Les méthodes de numérisation et modélisation de problèmes physiques opérées dans les applications industrielles sont essentiellement locales. La plus répandue d’entre elles – le calcul aux éléments finis – ramène le modèle matriciel global à une série de matrices locales (élémentaires) d’abord générées par un principe variationnel de type puissances virtuelles (avec interpolations locales) puis assemblées numériquement. Des techniques particulaires les complètent (différences finies, éléments discrets, SPH) en considérant des zones d’influence particulières, mais ces techniques relèvent également in fine de la juxtaposition de problèmes locaux.
Ces méthodes présentent de très grandes qualités opérationnelles, qui expliquent leur succès et leur quasi-généralisation. Leur caractère local qui permet précisément de ramener le problème global à une série de problèmes isoparamétriques est un puissant atout, mais c’est également l’origine de leur limitation. Tous d’abord, elles nécessitent un maillage local et complet de tout le domaine dans l’intégralité de sa géométrie et de sa topologie. Ensuite, elles ne sont pas optimales puisque précisément les modèles assemblés – de grande taille – sont creux de manière structurelle, de par le caractère local des éléments. De fait, des techniques numériques particulières ont été adaptées à de tels systèmes. Enfin, les éléments, de par la standardisation et la simplicité du modèle local, requièrent un certain nombre de restrictions sur leur nature et leur forme, qui entraînent des risques d’erreurs ou divergences locales dans certains types de problèmes particuliers.
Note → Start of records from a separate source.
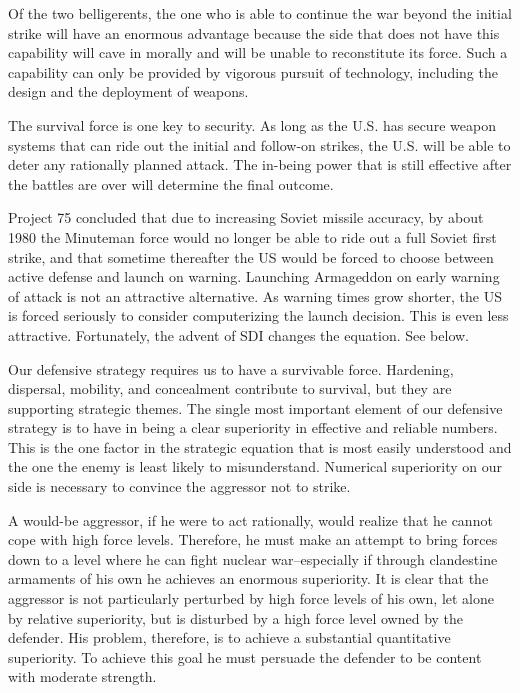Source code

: Of the two belligerents, the one who is able to continue the war beyond the initial strike will have an enormous advantage because the side that does not have this capability will cave in morally and will be unable to reconstitute its force. Such a capability can only be provided by vigorous pursuit of technology, including the design and the deployment of weapons.

The survival force is one key to security. As long as the U.S. has secure weapon systems that can ride out the initial and follow-on strikes, the U.S. will be able to deter any rationally planned attack. The in-being power that is still effective after the battles are over will determine the final outcome.

\begin{mdframed}[backgroundcolor=black!10]
Project 75 concluded that due to increasing Soviet missile accuracy, by about 1980 the Minuteman force would no longer be able to ride out a full Soviet first strike, and that sometime thereafter the US would be forced to choose between active defense and launch on warning. Launching Armageddon on early warning of attack is not an attractive alternative. As warning times grow shorter, the US is forced seriously to consider computerizing the launch decision. This is even less attractive. Fortunately, the advent of SDI changes the equation. See below.
\end{mdframed}

Our defensive strategy requires us to have a survivable force. Hardening, dispersal, mobility, and concealment contribute to survival, but they are supporting strategic themes. The single most important element of our defensive strategy is to have in being a clear superiority in effective and reliable numbers. This is the one factor in the strategic equation that is most easily understood and the one the enemy is least likely to misunderstand. Numerical superiority on our side is necessary to convince the aggressor not to strike.

A would-be aggressor, if he were to act rationally, would realize that he cannot cope with high force levels. Therefore, he must make an attempt to bring forces down to a level where he can fight nuclear war--especially if through clandestine armaments of his own he achieves an enormous superiority. It is clear that the aggressor is not particularly perturbed by high force levels of his own, let alone by relative superiority, but is disturbed by a high force level owned by the defender. His problem, therefore, is to achieve a substantial quantitative superiority. To achieve this goal he must persuade the defender to be content with moderate strength.

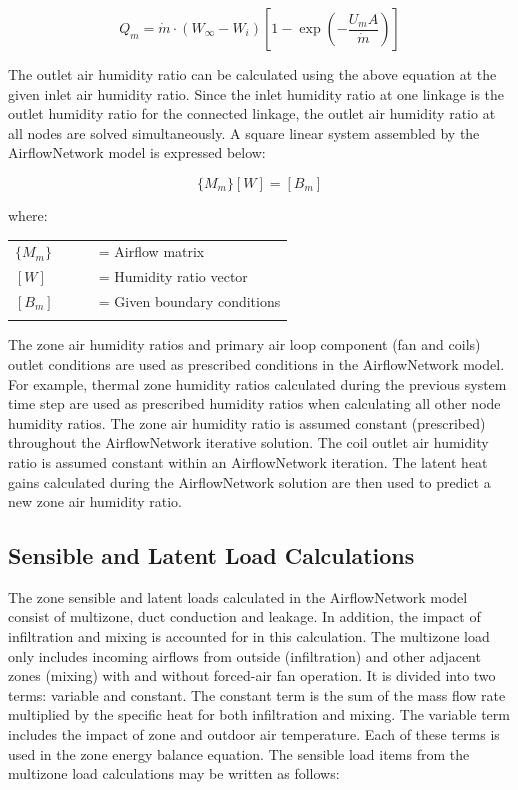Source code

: \begin{equation}
Q_m = \dot{m} \cdot (W_\infty - W_i)\left[ 1 - \exp \left(- \frac{U_m A}{\dot{m}} \right) \right]
\end{equation}

The outlet air humidity ratio can be calculated using the above equation at the given inlet air humidity ratio. Since the inlet humidity ratio at one linkage is the outlet humidity ratio for the connected linkage, the outlet air humidity ratio at all nodes are solved simultaneously. A square linear system assembled by the AirflowNetwork model is expressed below:

\begin{equation}
\{M_m\} [W] = [B_m]
\end{equation}

where:

\begin{tabular}{lp{0.7\linewidth}}
\\
$\{M_m\}$ &= Airflow matrix\\
$[W]$ &= Humidity ratio vector\\
$[B_m]$ &= Given boundary conditions\\
\\
\end{tabular}

The zone air humidity ratios and primary air loop component (fan and coils) outlet conditions are used as prescribed conditions in the AirflowNetwork model. For example, thermal zone humidity ratios calculated during the previous system time step are used as prescribed humidity ratios when calculating all other node humidity ratios. The zone air humidity ratio is assumed constant (prescribed) throughout the AirflowNetwork iterative solution. The coil outlet air humidity ratio is assumed constant within an AirflowNetwork iteration. The latent heat gains calculated during the AirflowNetwork solution are then used to predict a new zone air humidity ratio.

\subsection{Sensible and Latent Load Calculations}\label{sensible-and-latent-load-calculations}

The zone sensible and latent loads calculated in the AirflowNetwork model consist of multizone, duct conduction and leakage. In addition, the impact of infiltration and mixing is accounted for in this calculation. The multizone load only includes incoming airflows from outside (infiltration) and other adjacent zones (mixing) with and without forced-air fan operation. It is divided into two terms: variable and constant. The constant term is the sum of the mass flow rate multiplied by the specific heat for both infiltration and mixing. The variable term includes the impact of zone and outdoor air temperature. Each of these terms is used in the zone energy balance equation. The sensible load items from the multizone load calculations may be written as follows:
De fait, une première tentative de palier ces difficultés a consisté à condenser des sous-structures, ce qui revient à représenter un assemblage uniquement par ses interfaces. La condensation statique de Guyan, puis la synthèse modale dynamique de Craig-Bampton ont permis des avancées très importantes dans ce sens. Mais dans tous les cas, le maillage permettant de générer la condensation reste local. L’étape décisive pour aller plus loin consiste donc à remonter en amont, pour proposer mathématiquement un problème aux limites, permettant de manière intrinsèque, de ne plus mailler que les limites du problème. On arrive ainsi aux méthodes de frontières, dont le principe est présenté dans cet article. L’intérêt est triple : la taille du problème numérique est drastiquement diminuée, son caractère plein est conforté (ce qui accroît la précision) et enfin ces techniques sont bien adaptées à certains problèmes irréguliers, ce qui les rend à la fois parallèles et complémentaires des méthodes locales précédentes.
Dans cet article, les méthodes intégrales sont ainsi présentées sur la base de problèmes simples mais représentatifs de l’efficacité de ces techniques. De fait, de nombreux problèmes en physique sont, directement ou indirectement, liés à des fonctions harmoniques. On peut citer les problèmes élastiques réguliers ou singuliers, la flexion des plaques de Lagrange, la tension dans une capacité électrostatique, etc.
Ainsi, dans la première partie de l’article, la torsion solide élastique en géométrie quelconque sert d’exemple générique pour la présentation du principe de la méthode. Dans la deuxième partie, c’est la théorie des singularités en fluide parfait irrotationnel qui est abordée. Enfin, la troisième partie propose – à titre prospectif – des ouvertures en physique.